Plain-text document sources:
__________
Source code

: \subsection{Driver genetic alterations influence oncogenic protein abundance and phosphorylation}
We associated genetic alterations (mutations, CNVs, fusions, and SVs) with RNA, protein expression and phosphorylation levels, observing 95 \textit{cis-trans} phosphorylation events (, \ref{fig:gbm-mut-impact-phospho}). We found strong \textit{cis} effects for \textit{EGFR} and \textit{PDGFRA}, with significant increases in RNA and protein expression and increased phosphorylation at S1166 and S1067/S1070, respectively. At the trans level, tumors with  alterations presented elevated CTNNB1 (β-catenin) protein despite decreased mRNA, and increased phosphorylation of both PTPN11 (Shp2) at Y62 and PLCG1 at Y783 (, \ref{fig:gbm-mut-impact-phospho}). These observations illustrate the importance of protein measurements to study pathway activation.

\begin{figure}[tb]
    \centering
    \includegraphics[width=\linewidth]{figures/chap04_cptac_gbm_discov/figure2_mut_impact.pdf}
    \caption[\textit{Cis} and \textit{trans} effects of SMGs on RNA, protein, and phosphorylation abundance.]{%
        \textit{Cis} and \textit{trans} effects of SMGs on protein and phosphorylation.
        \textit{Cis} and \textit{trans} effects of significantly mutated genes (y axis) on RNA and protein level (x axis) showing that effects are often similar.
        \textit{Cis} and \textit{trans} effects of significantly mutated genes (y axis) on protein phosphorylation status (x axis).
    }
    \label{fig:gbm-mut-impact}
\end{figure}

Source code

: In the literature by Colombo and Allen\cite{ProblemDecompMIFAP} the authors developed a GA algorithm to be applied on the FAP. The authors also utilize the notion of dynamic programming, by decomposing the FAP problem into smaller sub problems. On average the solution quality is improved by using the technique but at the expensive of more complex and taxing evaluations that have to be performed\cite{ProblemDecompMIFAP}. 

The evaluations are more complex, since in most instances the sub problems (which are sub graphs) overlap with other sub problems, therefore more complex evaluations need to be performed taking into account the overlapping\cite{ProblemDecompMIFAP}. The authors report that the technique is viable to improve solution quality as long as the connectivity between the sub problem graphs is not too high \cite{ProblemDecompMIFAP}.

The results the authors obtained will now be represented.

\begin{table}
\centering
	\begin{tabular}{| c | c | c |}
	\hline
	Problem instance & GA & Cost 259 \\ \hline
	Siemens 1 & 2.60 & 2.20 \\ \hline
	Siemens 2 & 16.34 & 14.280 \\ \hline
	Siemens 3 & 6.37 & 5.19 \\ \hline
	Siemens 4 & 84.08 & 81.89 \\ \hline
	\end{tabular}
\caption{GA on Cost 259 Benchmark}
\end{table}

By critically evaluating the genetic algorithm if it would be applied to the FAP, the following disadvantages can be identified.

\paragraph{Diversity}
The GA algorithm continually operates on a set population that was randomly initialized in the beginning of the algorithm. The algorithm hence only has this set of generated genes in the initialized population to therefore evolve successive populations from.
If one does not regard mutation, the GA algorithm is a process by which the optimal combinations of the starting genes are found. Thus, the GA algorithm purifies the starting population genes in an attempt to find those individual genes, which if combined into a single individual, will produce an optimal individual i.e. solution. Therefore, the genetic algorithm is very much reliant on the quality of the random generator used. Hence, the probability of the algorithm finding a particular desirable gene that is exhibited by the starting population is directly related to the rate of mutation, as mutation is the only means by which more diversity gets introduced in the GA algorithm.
__________
Aim of the task: Tell me how many lines of the records include the word "abundance", replying with the number alone.

Result of the task: 2